Synthesis of Defined Ubiquitin Dimers

2010, Eger, Silvia, Scheffner, Martin, Marx, Andreas, Rubini, Marina

Many proteins are post-translationally modified by the attachment of poly-ubiquitin (Ub) chains. Notably, the biological function of the attached Ub chain depends on the specific lysine residue used for conjugate formation. Here, we report an easy and efficient method to synthesize site-specifically linked Ub dimers by click reaction between two artificial amino acids. In fact, we were able to synthesize all seven naturally occurring Ub connectivities, providing the first example of a method that gives access to all Ub dimers. Furthermore, these synthetic Ub dimers are recognized by the natural ubiquitination machinery and are proteolytically stable, making them optimal candidates to further investigate the function of differently linked Ub chains.

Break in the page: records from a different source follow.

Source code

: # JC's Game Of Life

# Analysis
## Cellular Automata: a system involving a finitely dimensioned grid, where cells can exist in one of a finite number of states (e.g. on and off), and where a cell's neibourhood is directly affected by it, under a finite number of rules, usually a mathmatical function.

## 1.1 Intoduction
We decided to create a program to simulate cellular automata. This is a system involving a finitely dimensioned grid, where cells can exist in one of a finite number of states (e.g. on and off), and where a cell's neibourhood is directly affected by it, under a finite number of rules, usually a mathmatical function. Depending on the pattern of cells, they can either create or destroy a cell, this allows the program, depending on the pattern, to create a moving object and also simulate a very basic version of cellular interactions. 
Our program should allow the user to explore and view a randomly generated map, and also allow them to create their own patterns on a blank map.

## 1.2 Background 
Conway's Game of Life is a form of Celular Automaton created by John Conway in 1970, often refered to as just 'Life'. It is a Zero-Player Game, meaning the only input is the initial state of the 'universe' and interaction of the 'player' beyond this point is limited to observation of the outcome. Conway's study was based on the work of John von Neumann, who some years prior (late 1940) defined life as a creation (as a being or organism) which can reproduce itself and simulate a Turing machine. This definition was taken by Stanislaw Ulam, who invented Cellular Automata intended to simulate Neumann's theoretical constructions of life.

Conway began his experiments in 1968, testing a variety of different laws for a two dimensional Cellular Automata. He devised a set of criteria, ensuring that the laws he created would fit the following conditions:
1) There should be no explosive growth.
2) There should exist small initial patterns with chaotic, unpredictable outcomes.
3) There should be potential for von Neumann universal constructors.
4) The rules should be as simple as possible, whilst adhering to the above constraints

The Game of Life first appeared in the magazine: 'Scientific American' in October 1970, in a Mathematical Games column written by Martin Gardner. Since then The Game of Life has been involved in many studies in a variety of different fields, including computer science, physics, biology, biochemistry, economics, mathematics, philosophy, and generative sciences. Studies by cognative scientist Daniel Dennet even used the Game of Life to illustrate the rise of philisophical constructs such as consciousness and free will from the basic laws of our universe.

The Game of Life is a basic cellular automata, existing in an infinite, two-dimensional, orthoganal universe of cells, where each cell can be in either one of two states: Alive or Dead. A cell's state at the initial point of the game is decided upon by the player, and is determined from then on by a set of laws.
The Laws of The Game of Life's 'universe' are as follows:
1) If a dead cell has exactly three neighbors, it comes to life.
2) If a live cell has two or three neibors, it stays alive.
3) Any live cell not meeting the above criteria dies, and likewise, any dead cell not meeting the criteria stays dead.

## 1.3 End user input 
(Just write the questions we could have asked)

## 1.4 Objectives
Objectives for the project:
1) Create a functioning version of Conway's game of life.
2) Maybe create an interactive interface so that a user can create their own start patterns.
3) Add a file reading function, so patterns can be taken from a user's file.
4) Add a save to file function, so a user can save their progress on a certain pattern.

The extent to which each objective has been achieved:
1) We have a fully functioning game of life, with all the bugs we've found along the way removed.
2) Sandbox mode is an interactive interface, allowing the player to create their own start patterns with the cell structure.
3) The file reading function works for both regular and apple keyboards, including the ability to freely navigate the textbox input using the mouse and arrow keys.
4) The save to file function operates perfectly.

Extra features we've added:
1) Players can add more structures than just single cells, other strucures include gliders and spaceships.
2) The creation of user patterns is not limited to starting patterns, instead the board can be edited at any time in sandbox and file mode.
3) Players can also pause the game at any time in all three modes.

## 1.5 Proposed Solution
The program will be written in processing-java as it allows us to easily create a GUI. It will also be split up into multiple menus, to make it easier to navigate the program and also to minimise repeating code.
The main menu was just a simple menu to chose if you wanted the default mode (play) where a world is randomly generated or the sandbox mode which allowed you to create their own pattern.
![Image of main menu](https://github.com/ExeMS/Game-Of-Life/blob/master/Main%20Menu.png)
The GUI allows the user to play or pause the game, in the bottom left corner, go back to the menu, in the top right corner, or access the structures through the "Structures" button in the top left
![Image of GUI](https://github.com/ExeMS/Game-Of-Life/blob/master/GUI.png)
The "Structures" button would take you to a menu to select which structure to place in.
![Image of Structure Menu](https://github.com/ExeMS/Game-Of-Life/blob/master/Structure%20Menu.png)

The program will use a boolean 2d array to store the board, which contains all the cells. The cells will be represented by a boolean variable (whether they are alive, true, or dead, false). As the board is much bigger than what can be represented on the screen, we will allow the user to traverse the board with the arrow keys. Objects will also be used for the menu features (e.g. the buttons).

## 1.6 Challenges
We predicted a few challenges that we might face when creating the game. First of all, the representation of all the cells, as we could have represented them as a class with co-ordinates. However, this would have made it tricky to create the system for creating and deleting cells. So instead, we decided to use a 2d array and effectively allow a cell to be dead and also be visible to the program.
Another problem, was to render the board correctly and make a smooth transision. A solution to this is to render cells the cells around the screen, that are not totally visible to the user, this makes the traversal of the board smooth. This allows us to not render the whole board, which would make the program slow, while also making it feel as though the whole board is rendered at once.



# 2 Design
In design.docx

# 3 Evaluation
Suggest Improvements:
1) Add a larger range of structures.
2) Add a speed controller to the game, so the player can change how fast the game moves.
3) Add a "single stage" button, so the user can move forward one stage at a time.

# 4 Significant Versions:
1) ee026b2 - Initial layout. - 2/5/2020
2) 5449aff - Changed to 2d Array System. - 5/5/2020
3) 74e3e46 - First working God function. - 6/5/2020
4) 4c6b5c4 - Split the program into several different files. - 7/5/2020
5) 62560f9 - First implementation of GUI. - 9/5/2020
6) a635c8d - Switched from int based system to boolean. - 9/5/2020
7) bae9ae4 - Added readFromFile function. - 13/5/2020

Ubiquitination via Chemical Ligation between Artificial Amino Acids

2011, Eger, Silvia

Modification of proteins by the covalent attachment of ubiquitin (Ub) plays a fundamental role in the control of many biological processes including cell cycle regulation, transcription, DNA repair, and apoptosis. Substrate proteins are either mono-ubiquitinated or poly-ubiquitinated, i. e. several Ub monomers are attached to form poly-Ub chains. In these chains several Ub moieties are linked to each other via isopeptide bonds between a specific lysine residue of one Ub and the C-terminal glycine of the next Ub. Ub contains seven lysine residues and each of these lysines can be used for poly-Ub chain formation. Importantly, the actual lysine residue of Ub used for Ub-Ub conjugation seems to determine the biological function of the respective poly-Ub chain.

The aim of the present work was to develop a method to synthesize all naturally occurring Ub dimers and to mono-ubiquitinate substrate proteins in vitro. This will provide the basis to elucidate different functions of differently-linked poly-Ub chains and of mono-ubiquitination.

Cross-linking of Ub to other proteins (either a second Ub or a substrate protein) was achieved using the Cu(I)-catalyzed Huisgen cycloaddition, the so-called click reaction. The two orthogonal functional groups needed for click chemistry, an azide and an alkyne, had to be incorporated into the proteins via artificial amino acids. The azide function was introduced at the C-terminus of one Ub via the methionine analog azidohomoalanine (Aha) using selective pressure incorporation. The alkyne function was introduced via a pyrrolysine analog, the propargyl-protected lysine derivative Plk using amber suppression. It replaced the respective lysine residues naturally used for conjugation. Subsequent click reaction between the two modified proteins resulted in a hydrolytically stable triazole linkage. With this, the synthesis of all seven naturally occurring Ub dimers was possible, as well as the site-specific mono-ubiquitination of the two substrate proteins PCNA and DNA polymerase β.